Wonkblog’s Lydia DePillis pushed back against Matt Yglesias that Barnes & Nobles is in a failing business. She cites a couple of reasons that the industry’s decline is not inevitable. Here’s a quick summary:
1. Barnes & Noble retail posted a tidy $374 million profit for FY2013 (not last quarter as DePillis writes, but still strong). That’s a rise of 16% compared to 2012.
2. The company runs around 700 college bookstores across the country.
3. Publishers dislike Amazon and may offer B&N discounted prices to fight the online giant.
Let’s pick these apart a bit.
First, about the profit. B&N retail had a solid performance in 2013, but those figures mask the structural problems the company faces. Over the past two years, the firm has closed 30 stores and opened just one new one. At the same time, retail sales have been falling. A couple of things to bear in mind here. Books are a leisure item that people easily cut back on when times are tough. Thus, it’s no surprise to see sales dropping after the recent recession. But the combination of the recent recovery and the closure of B&N’s main competitor (Borders) should have given its revenue a boost. Instead, sales dropped 6% last year. That $374 million profit is not a result of growing revenue, but of closing stores and cutting costs. That’s great for a company, of course, but it masks the realities of the bookstore retail business. Readers are still turning to e-books and Amazon over the regional bookstore. At some point, B&N is only going to be able to cut costs so much. This can be seen in the company’s fourth quarter profit of $51 million, a 24% drop from 2012.
In Barnes & Noble’s college bookstores, there’s more hope for the company, but still major issues. These stores are a lucrative business. Students have to buy textbooks for class and publishers jack up the prices, leaving everyone with a nice profit and students with holes in their wallets. Reading a textbook is unlike reading a normal book. Students take notes, active read and solve problems in the margins. It’s very helpful to have a physical copy of the book and not a digital one. This means that revenues for these stores may stay strong. That’s what we see in the company’s recent filings, where sales from college bookstores rose slightly to $1.643 billion (although that’s still below the FY2011 level). Overall, the firm’s college stores had profits of $111 million, slightly below 2012 levels but that was mostly due to digital investments the company made. The firm has increased its digital textbook footprint and is offering textbook rentals as well. Sounds like a solid business, right? Well, maybe not.

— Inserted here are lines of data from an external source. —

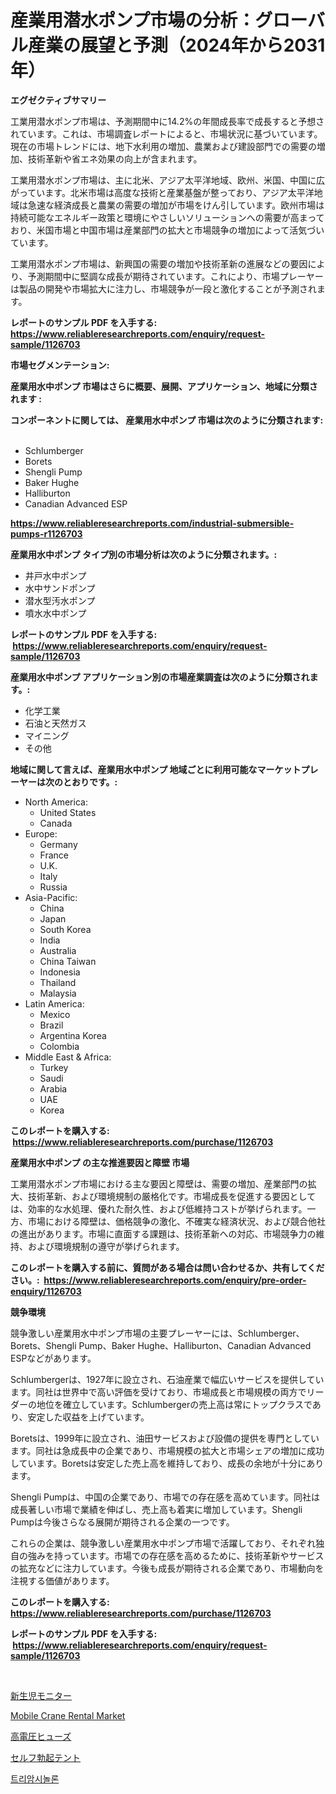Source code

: <p><h1>産業用潜水ポンプ市場の分析：グローバル産業の展望と予測（2024年から2031年）</h1></p><p><strong>エグゼクティブサマリー</strong></p>
<p><p>工業用潜水ポンプ市場は、予測期間中に14.2%の年間成長率で成長すると予想されています。これは、市場調査レポートによると、市場状況に基づいています。現在の市場トレンドには、地下水利用の増加、農業および建設部門での需要の増加、技術革新や省エネ効果の向上が含まれます。</p><p>工業用潜水ポンプ市場は、主に北米、アジア太平洋地域、欧州、米国、中国に広がっています。北米市場は高度な技術と産業基盤が整っており、アジア太平洋地域は急速な経済成長と農業の需要の増加が市場をけん引しています。欧州市場は持続可能なエネルギー政策と環境にやさしいソリューションへの需要が高まっており、米国市場と中国市場は産業部門の拡大と市場競争の増加によって活気づいています。</p><p>工業用潜水ポンプ市場は、新興国の需要の増加や技術革新の進展などの要因により、予測期間中に堅調な成長が期待されています。これにより、市場プレーヤーは製品の開発や市場拡大に注力し、市場競争が一段と激化することが予測されます。</p></p>
<p><strong>レポートのサンプル PDF を入手する: <a href="https://www.reliableresearchreports.com/enquiry/request-sample/1126703">https://www.reliableresearchreports.com/enquiry/request-sample/1126703</a></strong></p>
<p><strong>市場セグメンテーション:</strong></p>
<p><strong> 産業用水中ポンプ 市場はさらに概要、展開、アプリケーション、地域に分類されます :</strong></p>
<p><strong>コンポーネントに関しては、 産業用水中ポンプ 市場は次のように分類されます: &nbsp;</strong></p>
<p><ul><li>Schlumberger</li><li>Borets</li><li>Shengli Pump</li><li>Baker Hughe</li><li>Halliburton</li><li>Canadian Advanced ESP</li></ul></p>
<p><strong><a href="https://www.reliableresearchreports.com/industrial-submersible-pumps-r1126703">https://www.reliableresearchreports.com/industrial-submersible-pumps-r1126703</a></strong></p>
<p><strong> 産業用水中ポンプ タイプ別の市場分析は次のように分類されます。:</strong></p>
<p><ul><li>井戸水中ポンプ</li><li>水中サンドポンプ</li><li>潜水型汚水ポンプ</li><li>噴水水中ポンプ</li></ul></p>
<p><strong>レポートのサンプル PDF を入手する: &nbsp;<a href="https://www.reliableresearchreports.com/enquiry/request-sample/1126703">https://www.reliableresearchreports.com/enquiry/request-sample/1126703</a></strong></p>
<p><strong> 産業用水中ポンプ アプリケーション別の市場産業調査は次のように分類されます。:</strong></p>
<p><ul><li>化学工業</li><li>石油と天然ガス</li><li>マイニング</li><li>その他</li></ul></p>
<p><strong>地域に関して言えば、産業用水中ポンプ 地域ごとに利用可能なマーケットプレーヤーは次のとおりです。:</strong></p>
<p><ul>
    <li>
        North America:
        <ul>
            <li>United States</li>
            <li>Canada</li>
        </ul>
    </li>
    <li>
        Europe:
        <ul>
            <li>Germany</li>
            <li>France</li>
            <li>U.K.</li>
            <li>Italy</li>
            <li>Russia</li>
        </ul>
    </li>
    <li>
        Asia-Pacific:
        <ul>
            <li>China</li>
            <li>Japan</li>
            <li>South Korea</li>
            <li>India</li>
            <li>Australia</li>
            <li>China Taiwan</li>
            <li>Indonesia</li>
            <li>Thailand</li>
            <li>Malaysia</li>
        </ul>
    </li>
    <li>
        Latin America:
        <ul>
            <li>Mexico</li>
            <li>Brazil</li>
            <li>Argentina Korea</li>
            <li>Colombia</li>
        </ul>
    </li>
    <li>
        Middle East & Africa:
        <ul>
            <li>Turkey</li>
            <li>Saudi</li>
            <li>Arabia</li>
            <li>UAE</li>
            <li>Korea</li>
        </ul>
    </li>
    </ul></p>
<p><strong>このレポートを購入する: &nbsp;<a href="https://www.reliableresearchreports.com/purchase/1126703">https://www.reliableresearchreports.com/purchase/1126703</a></strong></p>
<p><strong>産業用水中ポンプ の主な推進要因と障壁 市場</strong></p>
<p><p>工業用潜水ポンプ市場における主な要因と障壁は、需要の増加、産業部門の拡大、技術革新、および環境規制の厳格化です。市場成長を促進する要因としては、効率的な水処理、優れた耐久性、および低維持コストが挙げられます。一方、市場における障壁は、価格競争の激化、不確実な経済状況、および競合他社の進出があります。市場に直面する課題は、技術革新への対応、市場競争力の維持、および環境規制の遵守が挙げられます。</p></p>
<p><strong>このレポートを購入する前に、質問がある場合は問い合わせるか、共有してください。:&nbsp; <a href="https://www.reliableresearchreports.com/enquiry/pre-order-enquiry/1126703">https://www.reliableresearchreports.com/enquiry/pre-order-enquiry/1126703</a></strong></p>
<p><strong>競争環境</strong></p>
<p><p>競争激しい産業用水中ポンプ市場の主要プレーヤーには、Schlumberger、Borets、Shengli Pump、Baker Hughe、Halliburton、Canadian Advanced ESPなどがあります。</p><p>Schlumbergerは、1927年に設立され、石油産業で幅広いサービスを提供しています。同社は世界中で高い評価を受けており、市場成長と市場規模の両方でリーダーの地位を確立しています。Schlumbergerの売上高は常にトップクラスであり、安定した収益を上げています。</p><p>Boretsは、1999年に設立され、油田サービスおよび設備の提供を専門としています。同社は急成長中の企業であり、市場規模の拡大と市場シェアの増加に成功しています。Boretsは安定した売上高を維持しており、成長の余地が十分にあります。</p><p>Shengli Pumpは、中国の企業であり、市場での存在感を高めています。同社は成長著しい市場で業績を伸ばし、売上高も着実に増加しています。Shengli Pumpは今後さらなる展開が期待される企業の一つです。</p><p>これらの企業は、競争激しい産業用水中ポンプ市場で活躍しており、それぞれ独自の強みを持っています。市場での存在感を高めるために、技術革新やサービスの拡充などに注力しています。今後も成長が期待される企業であり、市場動向を注視する価値があります。</p></p>
<p><strong>このレポートを購入する: &nbsp; <a href="https://www.reliableresearchreports.com/purchase/1126703">https://www.reliableresearchreports.com/purchase/1126703</a></strong></p>
<p><strong>レポートのサンプル PDF を入手する: &nbsp;<a href="https://www.reliableresearchreports.com/enquiry/request-sample/1126703">https://www.reliableresearchreports.com/enquiry/request-sample/1126703</a></strong><strong></strong></p>
<p>&nbsp;</p>
<p><p><a href="https://medium.com/@zulu.dawn/%E6%96%B0%E7%94%9F%E5%85%90%E3%83%A2%E3%83%8B%E3%82%BF%E3%83%BC%E5%B8%82%E5%A0%B4-2031%E5%B9%B4%E3%81%BE%E3%81%A7%E3%81%AE%E3%83%88%E3%83%AC%E3%83%B3%E3%83%89-%E4%BA%88%E6%B8%AC-%E7%AB%B6%E4%BA%89%E5%88%86%E6%9E%90-2bb6cdf35dc0">新生児モニター</a></p><p><a href="https://github.com/lubmix/Market-Research-Report-List-2/blob/main/mobile-crane-rental-market.md">Mobile Crane Rental Market</a></p><p><a href="https://github.com/EstelWisozk1/Market-Research-Report-List-1/blob/main/407950224582.md">高電圧ヒューズ</a></p><p><a href="https://medium.com/@boydsmitham37/%E8%87%AA%E5%B7%B1%E5%BB%BA%E8%A8%AD%E3%83%86%E3%83%B3%E3%83%88%E5%B8%82%E5%A0%B4%E5%88%86%E6%9E%90%E3%81%8A%E3%82%88%E3%81%B32024%E5%B9%B4%E3%81%8B%E3%82%892031%E5%B9%B4%E3%81%BE%E3%81%A7%E3%81%AE%E6%9C%9F%E9%96%93%E3%81%AB%E4%BA%88%E6%B8%AC%E3%81%95%E3%82%8C%E3%82%8B%E3%82%B5%E3%82%A4%E3%82%BA-6b4675c08d90">セルフ勃起テント</a></p><p><a href="https://medium.com/@maxinewilloughby/%ED%86%A0%EB%A5%B4%EB%8B%88%EB%B9%85%EC%82%B0-%EC%8B%9C%EC%9E%A5-2031%EB%85%84%EA%B9%8C%EC%A7%80%EC%9D%98-%ED%8A%B8%EB%A0%8C%EB%93%9C-%EC%98%88%EC%B8%A1-%EB%B0%8F-%EA%B2%BD%EC%9F%81-%EB%B6%84%EC%84%9D-38362b76c223">트리암시놀론</a></p></p>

The problem is that the landscape for college bookstores is changing as well. It just hasn’t shown up in the numbers yet. More and more students are turning to online textbook stores or are starting to rent books instead. The National Association of College Stores recently released a report that noted that the college textbook market is basically unchanged since 2006 even while college enrollment has increased nearly 25%. The graph below shows the story:
The monopoly power that textbook stores once had over students is rapidly disappearing. Local bookstores and online retailers have seen the opportunity to undercut school stores and offer students a lower price for the same books. Students, many of whom are on scholarship and are less attentive to textbook prices, are realizing that they can save a lot of money by shopping off-campus. So while the firm posted increased revenue in 2013, don’t expect that to continue. B&N itself expects bookstores sales to decline slightly next year.
As for DePillis’s last point, I don’t know much about it. She offers it as a hypothetical and maybe she’s right. But if the company is relying on publisher’s hatred of Amazon to survive, that’s not a sustainable business model.
This doesn’t mean that the retail bookstore industry is entirely dead. Local stores can certainly survive and prosper as the big retail giants fade away. As DePillis notes, the community franchise model is certainly a possibility for Barnes & Noble. Selling off the failing Nook business, taking the company private, reducing store size and offering a local bookstore with a national supply chain could be a very profitable business. But the end of giant retail bookstores is rapidly approaching. If Barnes & Noble doesn’t want to follow Borders into bankruptcy, it better act fast.